- Exercise
When you reach the line containing "- **Crear el archivo de datos:**" in the records below, start copying exactly, and stop once you have copied the line containing "2. **Implementar el Modo Oscuro**".

- Records to use
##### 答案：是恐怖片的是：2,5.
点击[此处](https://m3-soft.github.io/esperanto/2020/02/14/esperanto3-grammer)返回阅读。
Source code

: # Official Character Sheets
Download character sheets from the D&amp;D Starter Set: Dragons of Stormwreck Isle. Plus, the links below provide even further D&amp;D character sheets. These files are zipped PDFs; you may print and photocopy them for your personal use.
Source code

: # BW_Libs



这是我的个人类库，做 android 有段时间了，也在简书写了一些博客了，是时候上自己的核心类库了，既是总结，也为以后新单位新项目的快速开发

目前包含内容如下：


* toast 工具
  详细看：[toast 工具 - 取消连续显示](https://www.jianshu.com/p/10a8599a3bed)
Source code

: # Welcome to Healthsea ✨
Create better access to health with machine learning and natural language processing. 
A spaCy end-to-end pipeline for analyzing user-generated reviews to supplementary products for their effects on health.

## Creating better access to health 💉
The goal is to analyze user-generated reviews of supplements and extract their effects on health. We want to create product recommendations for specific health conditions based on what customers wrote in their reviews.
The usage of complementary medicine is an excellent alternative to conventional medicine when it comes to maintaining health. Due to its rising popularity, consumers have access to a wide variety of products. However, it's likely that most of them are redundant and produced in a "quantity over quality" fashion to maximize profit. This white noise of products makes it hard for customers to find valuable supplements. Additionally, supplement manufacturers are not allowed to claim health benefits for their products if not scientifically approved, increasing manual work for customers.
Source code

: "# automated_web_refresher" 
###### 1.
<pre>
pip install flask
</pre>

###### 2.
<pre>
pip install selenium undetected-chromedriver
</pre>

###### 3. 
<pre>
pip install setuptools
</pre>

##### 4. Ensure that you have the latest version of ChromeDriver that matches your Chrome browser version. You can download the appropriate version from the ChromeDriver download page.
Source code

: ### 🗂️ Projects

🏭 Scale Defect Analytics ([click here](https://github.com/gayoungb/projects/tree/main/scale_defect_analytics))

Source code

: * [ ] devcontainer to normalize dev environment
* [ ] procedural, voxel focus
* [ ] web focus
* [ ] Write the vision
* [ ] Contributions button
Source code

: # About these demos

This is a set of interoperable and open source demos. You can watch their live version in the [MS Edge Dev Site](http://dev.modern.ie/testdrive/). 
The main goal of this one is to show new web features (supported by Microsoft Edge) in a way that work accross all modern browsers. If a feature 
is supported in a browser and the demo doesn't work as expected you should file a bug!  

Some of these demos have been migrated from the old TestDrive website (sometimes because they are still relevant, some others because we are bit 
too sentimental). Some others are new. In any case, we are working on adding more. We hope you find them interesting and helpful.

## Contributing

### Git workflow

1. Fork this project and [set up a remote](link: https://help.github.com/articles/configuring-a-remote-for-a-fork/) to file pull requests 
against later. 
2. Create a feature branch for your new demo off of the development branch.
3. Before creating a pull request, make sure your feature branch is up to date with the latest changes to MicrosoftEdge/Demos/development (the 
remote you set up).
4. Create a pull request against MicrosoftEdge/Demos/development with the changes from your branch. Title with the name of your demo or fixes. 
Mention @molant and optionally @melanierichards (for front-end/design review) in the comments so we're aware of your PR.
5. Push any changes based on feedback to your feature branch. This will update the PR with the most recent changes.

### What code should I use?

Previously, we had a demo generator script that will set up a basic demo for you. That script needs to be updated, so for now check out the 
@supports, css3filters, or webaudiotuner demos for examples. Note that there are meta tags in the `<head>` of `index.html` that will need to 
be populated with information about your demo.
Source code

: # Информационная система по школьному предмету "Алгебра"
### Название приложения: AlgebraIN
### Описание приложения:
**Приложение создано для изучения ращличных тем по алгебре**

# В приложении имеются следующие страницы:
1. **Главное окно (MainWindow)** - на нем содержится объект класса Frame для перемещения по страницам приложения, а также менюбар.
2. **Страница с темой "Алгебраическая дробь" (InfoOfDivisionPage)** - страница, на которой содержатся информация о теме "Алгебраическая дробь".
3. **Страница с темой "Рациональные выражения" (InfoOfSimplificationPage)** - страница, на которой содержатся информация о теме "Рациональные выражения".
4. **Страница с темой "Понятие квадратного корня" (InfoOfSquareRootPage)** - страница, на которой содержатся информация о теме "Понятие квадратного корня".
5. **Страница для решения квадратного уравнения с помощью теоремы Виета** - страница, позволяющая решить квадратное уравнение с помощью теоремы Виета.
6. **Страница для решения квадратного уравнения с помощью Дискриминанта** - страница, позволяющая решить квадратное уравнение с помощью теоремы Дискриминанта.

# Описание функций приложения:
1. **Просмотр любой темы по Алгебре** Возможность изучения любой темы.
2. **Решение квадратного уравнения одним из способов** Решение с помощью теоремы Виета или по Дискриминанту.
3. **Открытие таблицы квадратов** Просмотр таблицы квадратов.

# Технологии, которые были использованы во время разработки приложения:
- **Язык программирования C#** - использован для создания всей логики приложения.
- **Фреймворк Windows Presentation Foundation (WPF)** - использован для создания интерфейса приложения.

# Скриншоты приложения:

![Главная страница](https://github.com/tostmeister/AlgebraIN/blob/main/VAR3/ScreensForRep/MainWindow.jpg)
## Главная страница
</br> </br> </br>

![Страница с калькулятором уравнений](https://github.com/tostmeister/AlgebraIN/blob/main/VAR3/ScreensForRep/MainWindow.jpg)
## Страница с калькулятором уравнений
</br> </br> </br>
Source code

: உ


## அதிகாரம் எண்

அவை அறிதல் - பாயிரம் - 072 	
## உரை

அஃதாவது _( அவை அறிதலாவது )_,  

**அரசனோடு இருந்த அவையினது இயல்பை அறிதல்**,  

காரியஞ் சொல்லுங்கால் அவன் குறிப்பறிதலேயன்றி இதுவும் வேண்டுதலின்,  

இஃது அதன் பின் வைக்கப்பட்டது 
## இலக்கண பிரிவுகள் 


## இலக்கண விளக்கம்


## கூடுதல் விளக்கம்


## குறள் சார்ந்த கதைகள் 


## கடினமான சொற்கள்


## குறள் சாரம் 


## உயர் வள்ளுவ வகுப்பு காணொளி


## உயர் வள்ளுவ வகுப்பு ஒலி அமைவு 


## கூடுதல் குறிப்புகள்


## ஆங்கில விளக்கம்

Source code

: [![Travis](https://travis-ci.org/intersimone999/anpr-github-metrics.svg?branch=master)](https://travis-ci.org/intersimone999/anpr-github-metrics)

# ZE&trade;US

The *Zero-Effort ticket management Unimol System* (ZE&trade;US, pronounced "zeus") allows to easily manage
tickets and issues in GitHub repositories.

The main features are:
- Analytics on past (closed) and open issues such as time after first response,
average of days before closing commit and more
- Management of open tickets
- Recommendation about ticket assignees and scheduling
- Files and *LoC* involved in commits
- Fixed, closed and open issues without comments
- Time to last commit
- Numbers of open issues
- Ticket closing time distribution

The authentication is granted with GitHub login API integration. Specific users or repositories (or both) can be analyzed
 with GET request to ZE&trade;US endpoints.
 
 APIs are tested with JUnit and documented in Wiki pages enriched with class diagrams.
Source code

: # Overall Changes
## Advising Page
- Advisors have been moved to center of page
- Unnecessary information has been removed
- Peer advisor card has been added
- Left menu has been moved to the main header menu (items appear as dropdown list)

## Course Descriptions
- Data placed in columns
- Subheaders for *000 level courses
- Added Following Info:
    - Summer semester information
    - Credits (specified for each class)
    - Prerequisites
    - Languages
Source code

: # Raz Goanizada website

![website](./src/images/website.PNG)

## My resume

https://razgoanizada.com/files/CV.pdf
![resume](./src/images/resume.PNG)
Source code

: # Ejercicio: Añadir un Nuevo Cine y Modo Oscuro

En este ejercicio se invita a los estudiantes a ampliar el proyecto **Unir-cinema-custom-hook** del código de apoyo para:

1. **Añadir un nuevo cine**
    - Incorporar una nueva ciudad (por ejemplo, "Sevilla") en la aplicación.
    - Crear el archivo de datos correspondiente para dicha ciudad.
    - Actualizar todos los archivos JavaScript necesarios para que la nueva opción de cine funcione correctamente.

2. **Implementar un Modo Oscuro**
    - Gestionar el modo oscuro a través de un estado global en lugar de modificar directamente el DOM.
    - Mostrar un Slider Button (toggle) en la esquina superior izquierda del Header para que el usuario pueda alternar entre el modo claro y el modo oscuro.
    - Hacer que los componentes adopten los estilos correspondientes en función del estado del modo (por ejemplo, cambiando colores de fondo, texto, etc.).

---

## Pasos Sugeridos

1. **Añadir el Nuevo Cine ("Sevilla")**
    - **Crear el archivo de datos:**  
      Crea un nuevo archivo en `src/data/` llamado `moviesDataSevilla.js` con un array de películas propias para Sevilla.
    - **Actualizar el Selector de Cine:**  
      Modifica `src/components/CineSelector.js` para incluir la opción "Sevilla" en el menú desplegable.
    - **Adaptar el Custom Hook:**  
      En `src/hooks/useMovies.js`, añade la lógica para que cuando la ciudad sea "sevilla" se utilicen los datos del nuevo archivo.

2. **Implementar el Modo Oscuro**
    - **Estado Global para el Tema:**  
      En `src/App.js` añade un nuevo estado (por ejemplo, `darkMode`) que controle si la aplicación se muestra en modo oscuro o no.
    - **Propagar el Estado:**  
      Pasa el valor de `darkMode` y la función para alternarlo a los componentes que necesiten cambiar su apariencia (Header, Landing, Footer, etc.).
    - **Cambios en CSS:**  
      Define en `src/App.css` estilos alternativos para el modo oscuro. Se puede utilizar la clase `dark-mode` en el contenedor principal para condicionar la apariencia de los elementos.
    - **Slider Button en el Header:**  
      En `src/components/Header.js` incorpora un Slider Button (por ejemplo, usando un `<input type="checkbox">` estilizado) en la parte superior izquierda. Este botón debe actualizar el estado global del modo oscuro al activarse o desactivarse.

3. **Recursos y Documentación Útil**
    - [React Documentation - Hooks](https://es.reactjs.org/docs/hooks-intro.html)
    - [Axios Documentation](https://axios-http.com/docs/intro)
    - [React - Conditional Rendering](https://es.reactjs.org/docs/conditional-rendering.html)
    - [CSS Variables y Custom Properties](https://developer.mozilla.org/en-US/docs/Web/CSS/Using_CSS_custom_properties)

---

- Reply to the exercise
    - **Crear el archivo de datos:**  
      Crea un nuevo archivo en `src/data/` llamado `moviesDataSevilla.js` con un array de películas propias para Sevilla.
    - **Actualizar el Selector de Cine:**  
      Modifica `src/components/CineSelector.js` para incluir la opción "Sevilla" en el menú desplegable.
    - **Adaptar el Custom Hook:**  
      En `src/hooks/useMovies.js`, añade la lógica para que cuando la ciudad sea "sevilla" se utilicen los datos del nuevo archivo.

2. **Implementar el Modo Oscuro**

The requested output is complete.